There is a look in San Francisco in particular, you see it all the time in the San Francisco Airport, where somebody is dressed very casually, he is in shape, he got a sporty haircut, and he is just a guy on the weekend just in his clothes. Normcore, maybe. But as he gets closer you realize his shoes are a little shiny for a guy that is just cooling it, and as he walks closer you realize those are expensive shoes. You can't exactly tell what they are, they are not Grensons, it not like they have flair, but they are just expensive. Sometimes they have a monk buckle, and you can just tell that they cost a lot of money.

As he gets closer you look at the shoes and you go: ”Oh shit, those shoes cost a lot of money!” We are not talking about a $400 pair of expensive shoes, but $1000 pair of shoes, and then you look at him again, you survey him now because you recognized he got $1000 shoes on, but he is just a guy in a sweat shirt and jeans. Then you see: ”Oh no, wait a minute! That is not just a sweater from the GAP!” It is made of some kind of Merino Cashmere. That sweater is expensive, whatever it is, it is very plain, it is not adorned, nothing about it says from a distance: ”Hey, here I come!”, but as you get closer you realize that is a $1000 sweater and then you see the jeans also are made out of some kind of fancy Japanese denim. This guy is broadcasting richness, but somehow has taken all of the normal coding around rich clothes away. He has put on a completely false humility by wearing something that he would defend as comfortable and practical, they don't like to get all dressed up, but he is trying to just wear something comfortable and practical.

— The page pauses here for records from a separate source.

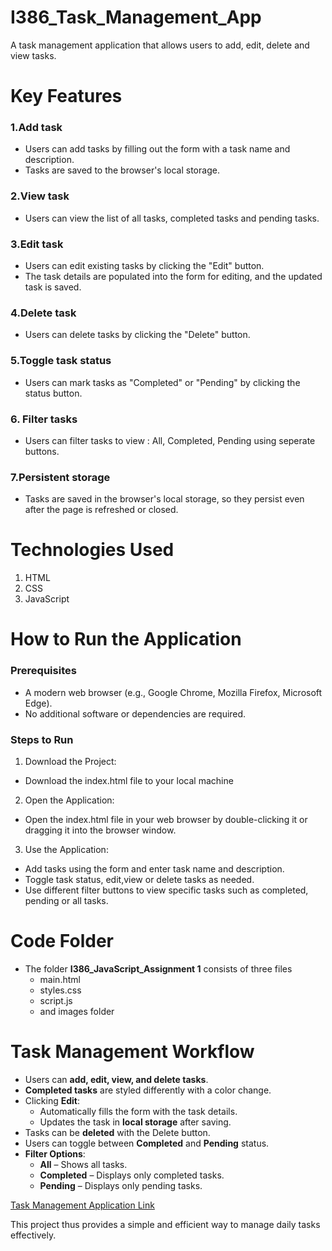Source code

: # I386_Task_Management_App
A task management application that allows users to add, edit, delete and view tasks.

# Key Features
### 1.Add task
- Users can add tasks by filling out the form with a task name and description.
- Tasks are saved to the browser's local storage.
### 2.View task
- Users can view the list of all tasks, completed tasks and pending tasks.
### 3.Edit task
- Users can edit existing tasks by clicking the "Edit" button. 
- The task details are populated into the form for editing, and the updated task is saved.
### 4.Delete task
- Users can delete tasks by clicking the "Delete" button.
### 5.Toggle task status
- Users can mark tasks as "Completed" or "Pending" by clicking the status button.
### 6. Filter tasks
- Users can filter tasks to view : All, Completed, Pending using seperate buttons.
### 7.Persistent storage
- Tasks are saved in the browser's local storage, so they persist even after the page is refreshed or closed.

# Technologies Used
1. HTML
2. CSS
3. JavaScript

# How to Run the Application
### Prerequisites
- A modern web browser (e.g., Google Chrome, Mozilla Firefox, Microsoft Edge).
- No additional software or dependencies are required.

### Steps to Run
1. Download the Project:
- Download the index.html file to your local machine

2. Open the Application:
- Open the index.html file in your web browser by double-clicking it or dragging it into the browser window.

3. Use the Application:
- Add tasks using the form and enter task name and description.
- Toggle task status, edit,view or delete tasks as needed.
- Use different filter buttons to view specific tasks such as completed, pending or all tasks.

# Code Folder
 - The folder **I386_JavaScript_Assignment 1** consists of three files
    - main.html
    - styles.css
    - script.js
    - and images folder

# Task Management Workflow
- Users can **add, edit, view, and delete tasks**.
- **Completed tasks** are styled differently with a color change.
- Clicking **Edit**:
  - Automatically fills the form with the task details.
  - Updates the task in **local storage** after saving.
- Tasks can be **deleted** with the Delete button.
- Users can toggle between **Completed** and **Pending** status.
- **Filter Options**:
  - **All** – Shows all tasks.
  - **Completed** – Displays only completed tasks.
  - **Pending** – Displays only pending tasks.

[Task Management Application Link](https://visnupriyaa19.github.io/I386_Task_Management_App/)

This project thus provides a simple and efficient way to manage daily tasks effectively.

There is nothing practical about a $1000 sweater or $1000 pair of shoes! They are the very soul of impractical although they are certainly performing well, they are doing a good job, but somewhere between those and a GAP sweater there is a sweet spot of a sweater that performs and is nice enough to wear on an airplane.

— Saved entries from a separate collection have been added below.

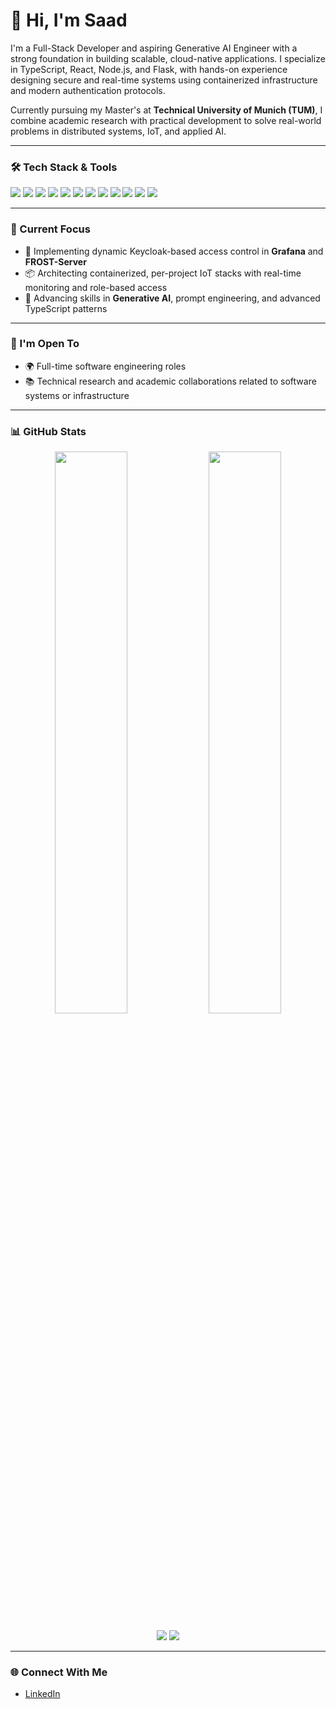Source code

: # 👋 Hi, I'm Saad

I'm a Full-Stack Developer and aspiring Generative AI Engineer with a strong foundation in building scalable, cloud-native applications. I specialize in TypeScript, React, Node.js, and Flask, with hands-on experience designing secure and real-time systems using containerized infrastructure and modern authentication protocols.

Currently pursuing my Master's at **Technical University of Munich (TUM)**, I combine academic research with practical development to solve real-world problems in distributed systems, IoT, and applied AI.

---

### 🛠️ Tech Stack & Tools

<p>
  <img src="https://img.shields.io/badge/-TypeScript-3178C6?style=flat&logo=typescript&logoColor=white" />
  <img src="https://img.shields.io/badge/-React-61DAFB?style=flat&logo=react&logoColor=black" />
  <img src="https://img.shields.io/badge/-Node.js-339933?style=flat&logo=node.js&logoColor=white" />
  <img src="https://img.shields.io/badge/-NestJS-E0234E?style=flat&logo=nestjs&logoColor=white" />
  <img src="https://img.shields.io/badge/-Flask-000000?style=flat&logo=flask&logoColor=white" />
  <img src="https://img.shields.io/badge/-Docker-2496ED?style=flat&logo=docker&logoColor=white" />
  <img src="https://img.shields.io/badge/-PostgreSQL-4169E1?style=flat&logo=postgresql&logoColor=white" />
  <img src="https://img.shields.io/badge/-MongoDB-47A248?style=flat&logo=mongodb&logoColor=white" />
  <img src="https://img.shields.io/badge/-Grafana-F46800?style=flat&logo=grafana&logoColor=white" />
  <img src="https://img.shields.io/badge/-Keycloak-000000?style=flat&logo=keycloak&logoColor=white" />
  <img src="https://img.shields.io/badge/-AWS-232F3E?style=flat&logo=amazonaws&logoColor=white" />
  <img src="https://img.shields.io/badge/-GitHub%20Actions-2088FF?style=flat&logo=githubactions&logoColor=white" />
</p>

---

### 🚀 Current Focus

- 🔐 Implementing dynamic Keycloak-based access control in **Grafana** and **FROST-Server**
- 📦 Architecting containerized, per-project IoT stacks with real-time monitoring and role-based access
- 🧠 Advancing skills in **Generative AI**, prompt engineering, and advanced TypeScript patterns

---

### 🤝 I'm Open To

- 🌍 Full-time software engineering roles  
- 📚 Technical research and academic collaborations related to software systems or infrastructure

---

### 📊 GitHub Stats

<p align="center">
  <img src="https://github-readme-stats.vercel.app/api?username=syed-saad-zahidi&show_icons=true&theme=radical&count_private=true&include_all_commits=true" width="48%" />
  <img src="https://github-readme-stats.vercel.app/api/top-langs/?username=syed-saad-zahidi&layout=compact&theme=radical" width="48%" />
</p>

<p align="center">
  <img src="https://github-readme-streak-stats.herokuapp.com/?user=syed-saad-zahidi&theme=radical&date_format=M%20j%5B%2C%20Y%5D" />
  <img src="https://github-profile-summary-cards.vercel.app/api/cards/profile-details?username=syed-saad-zahidi&theme=radical" />
</p>

---

### 🌐 Connect With Me

- [LinkedIn](https://www.linkedin.com/in/syedsaadzahidi)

The launch of the SnapChat spectacles (RW172)

When John was dating millennium girlfriend when she was working for the Snapchat, which she probably still does, they were in New York for the launch of the Snapchat glasses (see RL260) The whole premise of Snapchat glasses was that they were going to have vending machines that sold you Snapchat glasses and they cost $300. They were going to put these vending machines in weird places, the middle of the Sahara desert, and they were going to pop up, it was going to appear somewhere they least expected it, under a stairwell, around the corner from the Louvre or wherever. They were opening their New York vending machine and they rented a big unfinished empty space across the street from the Apple store, right up there by the Waldorf Astoria up by Central Park.

It was right next to the Gurkha leather goods store there on 59th. They put in the middle of this unfinished space one vending machine. The store front had no signage of any kind, but they had announced where it was going to be and early in the morning the line started to form around the block and down the street and around, up through the Upper East Side, it went across the Triborough Bridge up into Queens, a very long line. People were waiting in the line all day and there was this phenomenon that you don't see very many places, but New York is one of those places, where there were line holders, people that were being paid to wait in line all day.

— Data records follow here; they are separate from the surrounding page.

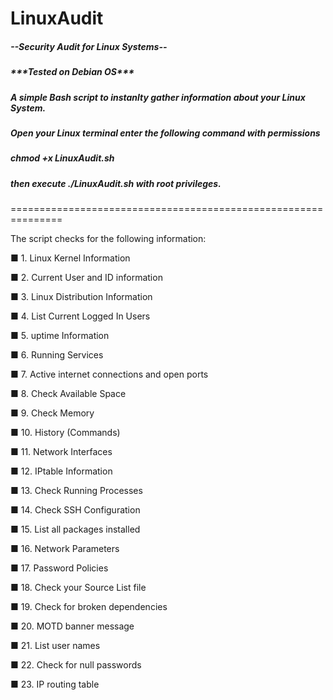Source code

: # LinuxAudit
<h5>--Security Audit for Linux Systems--</h5>
<p><h5>***Tested on Debian OS***</p></h5>
<p><h5>A simple Bash script to instanlty gather information about your Linux System.</h5></p>
<h5>Open your Linux terminal enter the following command with permissions</h5>
<h5>chmod +x LinuxAudit.sh</h5>
<h5>then execute ./LinuxAudit.sh with root privileges.</h5>
<p>===============================================================</p>
<p>The script checks for the following information:</p>

<p>&#9632; 1. Linux Kernel Information </p>
<p>&#9632; 2. Current User and ID information </p>
<p>&#9632; 3.  Linux Distribution Information </p>
<p>&#9632; 4. List Current Logged In Users </p>
<p>&#9632; 5. uptime Information </p>
<p>&#9632; 6. Running Services </p>
<p>&#9632; 7. Active internet connections and open ports </p>
<p>&#9632; 8. Check Available Space </p>
<p>&#9632; 9. Check Memory </p>
<p>&#9632; 10. History (Commands) </p>
<p>&#9632; 11. Network Interfaces </p>
<p>&#9632; 12. IPtable Information </p>
<p>&#9632; 13. Check Running Processes </p>
<p>&#9632; 14. Check SSH Configuration </p>
<p>&#9632; 15. List all packages installed </p>
<p>&#9632; 16. Network Parameters </p>
<p>&#9632; 17. Password Policies </p>
<p>&#9632; 18. Check your Source List file </p>
<p>&#9632; 19. Check for broken dependencies </p>
<p>&#9632; 20. MOTD banner message </p>
<p>&#9632; 21. List user names </p>
<p>&#9632; 22. Check for null passwords </p>
<p>&#9632; 23. IP routing table </p>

As they got closer and closer to the front of the line they would call you or send a message and they would say: ”I am at the front of the line!” and then you would come and take their place. This was a service that you paid for. At a certain point people in the line caught on to this and said it was unfair, there was some protest that went on about these line place holders, at one point you needed to prove that the glasses were for you somehow, they were non-transferable, at one point Kanye had some people waiting in line for him to buy the glasses. There was a limit, you could get two pairs maybe, you couldn't buy four pairs no matter how much money you had!

You waited in this line, then you went into the building, the line snaked around the building, finally you arrived at the machine that sat there in the center of the room with a light on it, you put your credit card in the machine, it had some cutesy-pie interface, you put your money in, and then the machine went ”Kachunk!” and it dropped a pair of glasses in a case and you could plug the case in and that is how you charged the glasses. The glasses and the case were a wonderful industrial design, they were lovely things, and the machine was, too!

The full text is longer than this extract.